It’s been established that enjoying green spaces in otherwise grey urban areas can lead to improved mental health for city-dwellers. But new research has revealed how surprisingly quickly those benefits appear, and how long they last.
Research from the University of Exeter’s European Centre for Environment and Human Health found that people living in towns and cities with more parks and gardens tend to report greater well-being than those without. But it also revealed that relocating to a greener part of town led to improvements in their mental health that lasted for at least three years.
There are other life changes that influence mental health, and many of those do so gradually, or else seem to be only short-lived. Job promotion and marriage boost well-being in the short term, for example, and financial windfalls can lead to gradual improvements. But these new findings indicate that simply increasing the ratio of green to grey in urban neighbourhoods is likely to provide benefits that are not only immediate, but which continue to deliver benefits long afterwards.
The research, just published in the journal Environmental Science and Technology, used data from the British Household Panel Survey, a long-running household survey project, based in Essex. We analysed five consecutive years of mental health questionnaires, answered by people who had relocated to a different residential area between the second and third years.

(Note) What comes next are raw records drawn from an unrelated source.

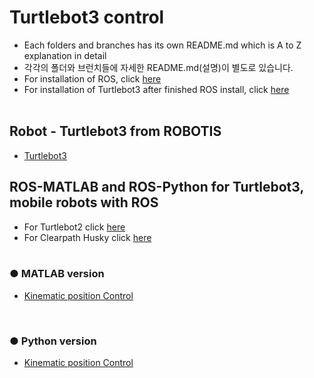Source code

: # Turtlebot3 control
+ Each folders and branches has its own README.md which is A to Z explanation in detail
+ 각각의 폴더와 브런치들에 자세한 README.md(설명)이 별도로 있습니다.
+ For installation of ROS, click [here](https://github.com/engcang/Ubuntu_ROS_Installation/)
+ For installation of Turtlebot3 after finished ROS install, click [here](https://github.com/engcang/Ubuntu_ROS_Installation/)
</br></br>

## Robot - Turtlebot3 from ROBOTIS
+ [Turtlebot3](http://emanual.robotis.com/docs/en/platform/turtlebot3/overview/) </br>

## ROS-MATLAB and ROS-Python for Turtlebot3, mobile robots with ROS
+ For Turtlebot2 click [here](https://github.com/engcang/turtlebot2)
+ For Clearpath Husky click [here](https://github.com/engcang/husky)
</br></br>

### ● MATLAB version
+ [Kinematic position Control]()
</br>

### ● Python version
+ [Kinematic position Control]()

Two groups of people were tracked: 600 who moved to greener urban areas, and 470 who moved to areas that were less green. While the group who moved to greener suburbs showed significant improvements for all three years after their relocation, there was not a corresponding decline in mental health for those who moved to less green areas. There was, however, a decline in the mental health of these people in the year before they moved. It’s not clear whether this was some degree of dread at the anticipated relocation, or whether it was declining well-being that lay behind the decision to relocate.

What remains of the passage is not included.